Alguns representantes deste gênero que chegaram ao Ocidente são o suspense 999: 9 Hours, 9 Persons, 9 Doors (DS, 2009 – saiu em 2014 para iOS) e a série de aventuras Phoenix Wright: Ace Attorney (GBA, DS e 3DS, 2001-2014).
Na web você pode encontrar diversos títulos traduzidos por fãs, mas todos em inglês.
3. Simulação de Vida (Life Simulation)
Enquanto que os romances visuais se focam nas escolhas feitas durante a narrativa, os simuladores de vida concentram grande parte do gameplay na rotina do personagem: o que ele irá comer, com quem ele irá conversar, se ele irá atender a um pedido ou não.
A diversão está em construir o seu personagem e descobrir que tipo de relação ele estabelecerá com o universo do jogo.
Um dos primeiros representantes deste gênero que chegou a vir ao Ocidente foi Princess Maker (MS-DOS, 1991). Neste jogo, você decide desde a data de nascimento de sua filha (que é a princesa) até a dieta que ela seguirá.

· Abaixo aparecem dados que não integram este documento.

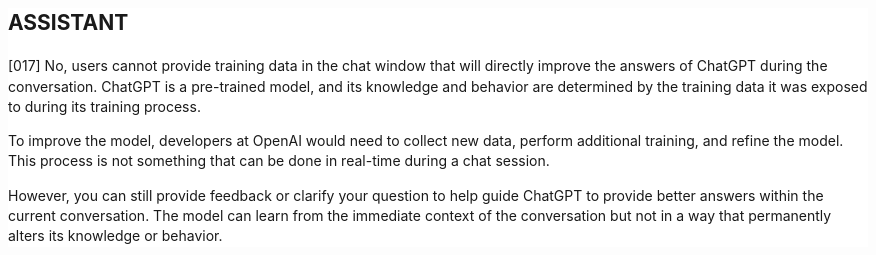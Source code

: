 ## ASSISTANT
[017]
No, users cannot provide training data in the chat window that will directly improve the answers of ChatGPT during the conversation. ChatGPT is a pre-trained model, and its knowledge and behavior are determined by the training data it was exposed to during its training process.

To improve the model, developers at OpenAI would need to collect new data, perform additional training, and refine the model. This process is not something that can be done in real-time during a chat session.

However, you can still provide feedback or clarify your question to help guide ChatGPT to provide better answers within the current conversation. The model can learn from the immediate context of the conversation but not in a way that permanently alters its knowledge or behavior.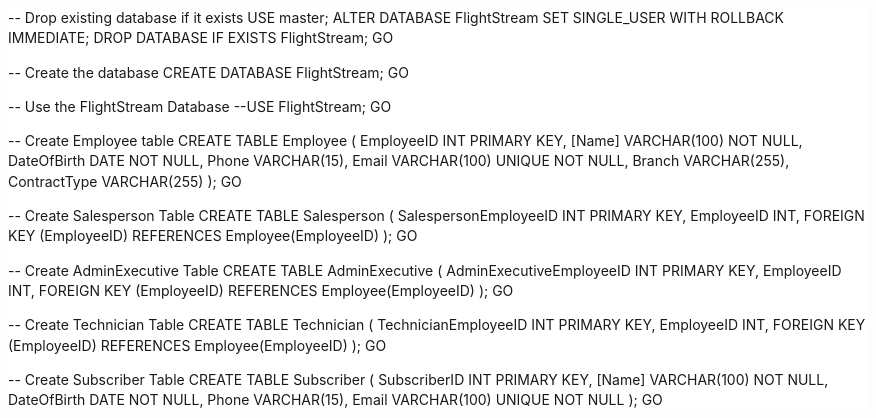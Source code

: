 -- Drop existing database if it exists
USE master;
ALTER DATABASE FlightStream SET SINGLE_USER WITH ROLLBACK IMMEDIATE;
DROP DATABASE IF EXISTS FlightStream;
GO

-- Create the database
CREATE DATABASE FlightStream;
GO

-- Use the FlightStream Database
--USE FlightStream;
GO

-- Create Employee table
CREATE TABLE Employee (
    EmployeeID INT PRIMARY KEY,
    [Name] VARCHAR(100) NOT NULL,
    DateOfBirth DATE NOT NULL,
    Phone VARCHAR(15),
    Email VARCHAR(100) UNIQUE NOT NULL,
    Branch VARCHAR(255),
    ContractType VARCHAR(255)
);
GO

-- Create Salesperson Table
CREATE TABLE Salesperson (
    SalespersonEmployeeID INT PRIMARY KEY,
    EmployeeID INT,
    FOREIGN KEY (EmployeeID) REFERENCES Employee(EmployeeID)
);
GO

-- Create AdminExecutive Table
CREATE TABLE AdminExecutive (
    AdminExecutiveEmployeeID INT PRIMARY KEY,
    EmployeeID INT,
    FOREIGN KEY (EmployeeID) REFERENCES Employee(EmployeeID)
);
GO

-- Create Technician Table
CREATE TABLE Technician (
    TechnicianEmployeeID INT PRIMARY KEY,
    EmployeeID INT,
    FOREIGN KEY (EmployeeID) REFERENCES Employee(EmployeeID)
);
GO

-- Create Subscriber Table
CREATE TABLE Subscriber (
    SubscriberID INT PRIMARY KEY,
    [Name] VARCHAR(100) NOT NULL,
    DateOfBirth DATE NOT NULL,
    Phone VARCHAR(15),
    Email VARCHAR(100) UNIQUE NOT NULL
);
GO
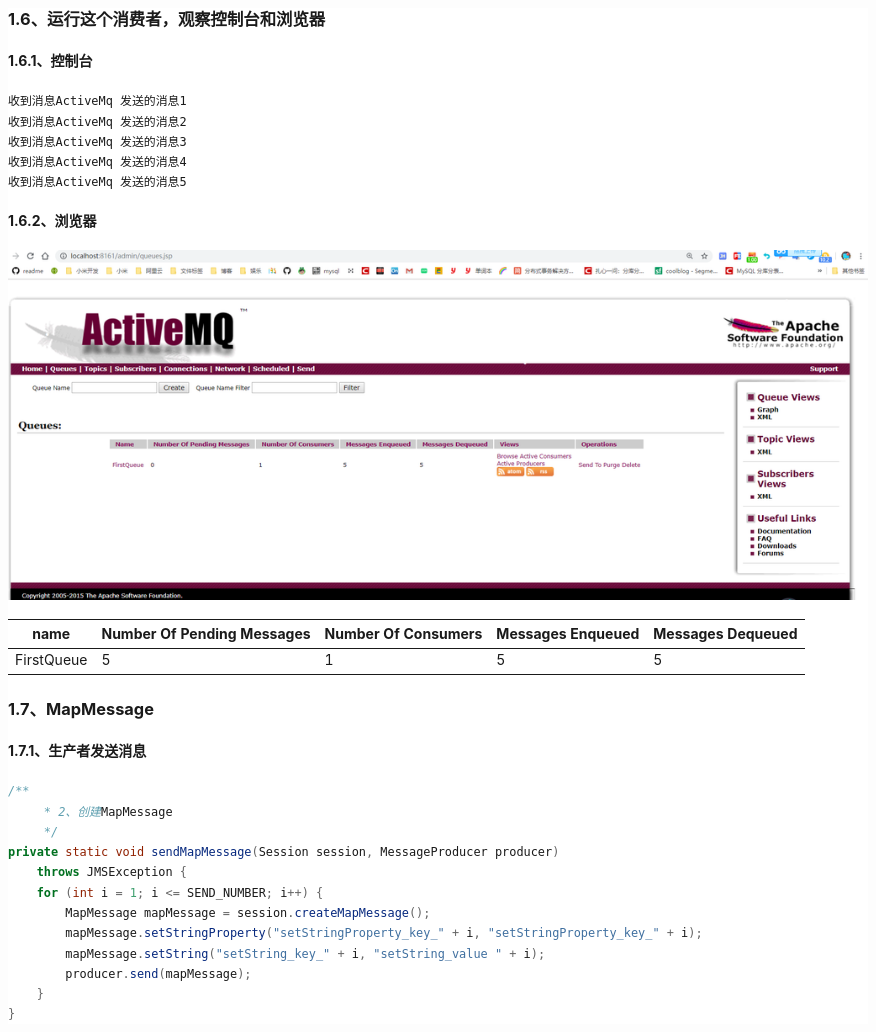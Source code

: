 

### 1.6、运行这个消费者，观察控制台和浏览器



#### 1.6.1、控制台

```
收到消息ActiveMq 发送的消息1
收到消息ActiveMq 发送的消息2
收到消息ActiveMq 发送的消息3
收到消息ActiveMq 发送的消息4
收到消息ActiveMq 发送的消息5

```



#### 1.6.2、浏览器

![1566973767880](https://raw.githubusercontent.com/HealerJean/HealerJean.github.io/master/blogImages/1566973767880.png)





| name       | Number Of Pending Messages | Number Of Consumers | Messages Enqueued | Messages Dequeued |
| ---------- | -------------------------- | ------------------- | ----------------- | ----------------- |
| FirstQueue | 5                          | 1                   | 5                 | 5                 |



### 1.7、MapMessage



#### 1.7.1、生产者发送消息

```java
/**
     * 2、创建MapMessage
     */
private static void sendMapMessage(Session session, MessageProducer producer) 
    throws JMSException {
    for (int i = 1; i <= SEND_NUMBER; i++) {
        MapMessage mapMessage = session.createMapMessage();
        mapMessage.setStringProperty("setStringProperty_key_" + i, "setStringProperty_key_" + i);
        mapMessage.setString("setString_key_" + i, "setString_value " + i);
        producer.send(mapMessage);
    }
}

```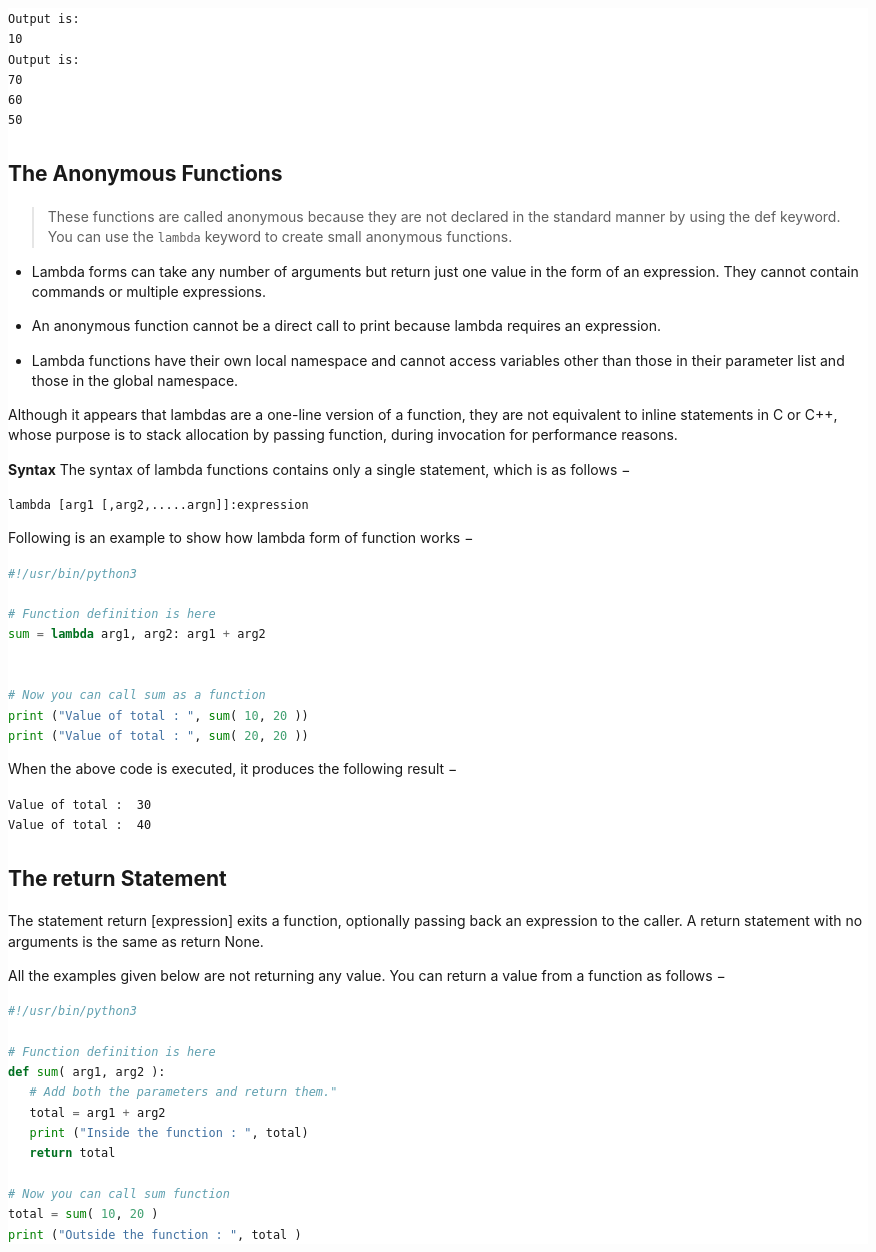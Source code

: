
 ```
Output is:
10
Output is:
70
60
50
```
## The Anonymous Functions
> These functions are called anonymous because they are not declared in the standard manner by using the def keyword. You can use the `lambda` keyword to create small anonymous functions.

- Lambda forms can take any number of arguments but return just one value in the form of an expression. They cannot contain commands or multiple expressions.

- An anonymous function cannot be a direct call to print because lambda requires an expression.

- Lambda functions have their own local namespace and cannot access variables other than those in their parameter list and those in the global namespace.

Although it appears that lambdas are a one-line version of a function, they are not equivalent to inline statements in C or C++, whose purpose is to stack allocation by passing function, during invocation for performance reasons.

**Syntax**
The syntax of lambda functions contains only a single statement, which is as follows −
```
lambda [arg1 [,arg2,.....argn]]:expression
```
Following is an example to show how lambda form of function works −
```python
#!/usr/bin/python3

# Function definition is here
sum = lambda arg1, arg2: arg1 + arg2


# Now you can call sum as a function
print ("Value of total : ", sum( 10, 20 ))
print ("Value of total : ", sum( 20, 20 ))
```
When the above code is executed, it produces the following result −
```
Value of total :  30
Value of total :  40
```
## The return Statement
The statement return [expression] exits a function, optionally passing back an expression to the caller. A return statement with no arguments is the same as return None.

All the examples given below are not returning any value. You can return a value from a function as follows −
```python
#!/usr/bin/python3

# Function definition is here
def sum( arg1, arg2 ):
   # Add both the parameters and return them."
   total = arg1 + arg2
   print ("Inside the function : ", total)
   return total

# Now you can call sum function
total = sum( 10, 20 )
print ("Outside the function : ", total )
```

A variedade de finais é realmente divertida: sua filha pode, inclusive, virar uma marginal do crime, em resultado ao tipo de orientação recebida por você. Vale a pena testar.
4. Doujin Fighters (Jogos Indie de Luta feitos por fãs)
São jogos de luta baseados em títulos já existentes. Estes jogos representam uma característica muito particular no Japão, que são os direitos de imagem.
Enquanto que países como os EUA possuem uma política de uso de imagem extremamente rígida, o Japão caminha para o outro lado: jogos e quadrinhos de títulos existentes são constantemente readaptados por fãs nas mais diversas mídias.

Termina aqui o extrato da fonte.